Heroic Women of Speculative Fiction #7: Sarah Manning of Orphan Black




 
Sarah Manning, played by the mega talented Tatiana Maslany
 
 
 
Reviewing Orphan Black's characters, particularly Tatiana's multi-faceted performances as  its vast basket of heroines and villains, is hard.  As Tatiana portrays the many clones in the series, I will just have to take one clone at a time.  So for this entry into my heroine series, we begin with the first clone we see in the series, Sarah Manning.  (Is anyone else salivating for season 3-I know I am)
 
Sarah is a complex character.  A true anti-hero in many ways.  She was not evil, but at the start of the show she is a mess.  She is mixed up with bad things and bad men. She wears tatty punk t-shirts and heavy eyeliner.  She pretends to be someone else ( tragic suicide clone Elizabeth Childs) to get some money and a place to sleep.  She is drifting through life and snatching for bits and pieces.  Sarah has a daughter that she loves, but she did not take her when she took up with one of her low-life beaus and was gone for 10 months  Some may have called this neglect, (Alison was quite vocal about this) but after you meet Vic, you also realize that no matter how messed up Sarah was, she was never going to expose her daughter to him.  Despite her vagrant life and flaws, she is devoted to those she loves.  She is scrappy and a quick thinker.  Her skills, never really challenged in life, are finally tested when she entered the circle of the clones.  Her strength and thinking expanded.  Do not back this woman into a corner, because she will fight back with the resilience of angry lioness, especially if you try to hurt her daughter, Kira.   The danger she faces from everything around her only makes her stronger.   
 
Sarah is accidentally thrust into the role of heroine.  She never tried to be one.  She just tried to survive.  Over the course of the first season, Sarah Manning evolved into a first rate hero, putting her petty drugged-out & grifter lifestyle deep into the past as she became embroiled in the mystery of her fellow clones.  She changed for the better, stepping up to protect her clone sisters and her family.  This was not just because she decided to give Alison back her 70,000 dollars, which at the time was Sarah's escape money.  She stayed because it was right.  Sarah, who always seemed to be close to her foster brother, Felix, reforged their relationship and the two could not be closer if they were blood related.  Sarah developed a new bond with her daughter and the equally mysterious, Mrs.
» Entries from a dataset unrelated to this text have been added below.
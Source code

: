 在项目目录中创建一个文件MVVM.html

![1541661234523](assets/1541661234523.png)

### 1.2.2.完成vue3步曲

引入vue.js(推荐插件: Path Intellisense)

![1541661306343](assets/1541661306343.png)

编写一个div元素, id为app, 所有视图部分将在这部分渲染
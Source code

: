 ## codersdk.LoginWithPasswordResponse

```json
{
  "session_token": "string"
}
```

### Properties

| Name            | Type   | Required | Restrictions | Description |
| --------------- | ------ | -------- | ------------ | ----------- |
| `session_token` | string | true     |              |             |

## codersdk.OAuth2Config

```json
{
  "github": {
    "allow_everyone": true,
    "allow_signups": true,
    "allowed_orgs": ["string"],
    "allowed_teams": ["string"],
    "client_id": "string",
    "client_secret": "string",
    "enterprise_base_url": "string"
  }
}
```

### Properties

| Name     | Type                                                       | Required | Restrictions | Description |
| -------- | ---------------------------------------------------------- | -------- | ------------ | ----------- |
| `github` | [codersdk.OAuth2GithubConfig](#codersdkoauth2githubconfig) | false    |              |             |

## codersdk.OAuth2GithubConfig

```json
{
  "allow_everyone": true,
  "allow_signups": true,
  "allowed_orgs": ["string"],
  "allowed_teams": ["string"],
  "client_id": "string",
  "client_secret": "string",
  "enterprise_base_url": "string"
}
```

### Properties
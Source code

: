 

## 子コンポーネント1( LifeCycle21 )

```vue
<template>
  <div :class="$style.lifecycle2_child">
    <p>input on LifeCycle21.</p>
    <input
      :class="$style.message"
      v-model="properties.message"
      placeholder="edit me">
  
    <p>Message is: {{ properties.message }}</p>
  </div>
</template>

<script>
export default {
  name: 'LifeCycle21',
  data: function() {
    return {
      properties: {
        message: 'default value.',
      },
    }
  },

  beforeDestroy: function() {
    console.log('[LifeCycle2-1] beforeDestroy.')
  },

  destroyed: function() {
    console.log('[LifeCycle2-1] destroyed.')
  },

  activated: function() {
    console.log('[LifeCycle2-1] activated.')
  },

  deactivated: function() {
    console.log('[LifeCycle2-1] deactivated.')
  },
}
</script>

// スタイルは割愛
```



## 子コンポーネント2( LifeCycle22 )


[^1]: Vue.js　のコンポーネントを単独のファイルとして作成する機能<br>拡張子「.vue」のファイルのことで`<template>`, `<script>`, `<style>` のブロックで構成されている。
S, who was Sarah's foster mother and protector of Kira. 
 
Instead of running away in anger, as she had done her whole life,  Sarah oddly found an emotional home as she bonded with her clone sisters.  She thrived on the conflict and danger.  Her character, which was so flawed and scuffed by inner turmoil in the beginning, evolved into that of a stalwart and true heroine.  She worked to unravel the secrets that threatened them and developed skills as a leader and warrior in the process.  Sarah began as a leather-clad punk wreck at the start of Orphan Black.  Sarah was lost, as so many of us are.  In the terror of her new life, instead of running she found strength and compassion to stay.  Like a reluctant butterfly, Sarah emerged from her punk leathers and became who was she meant to be.  Sarah fights for the good and for her family now.  That's why she is a hero.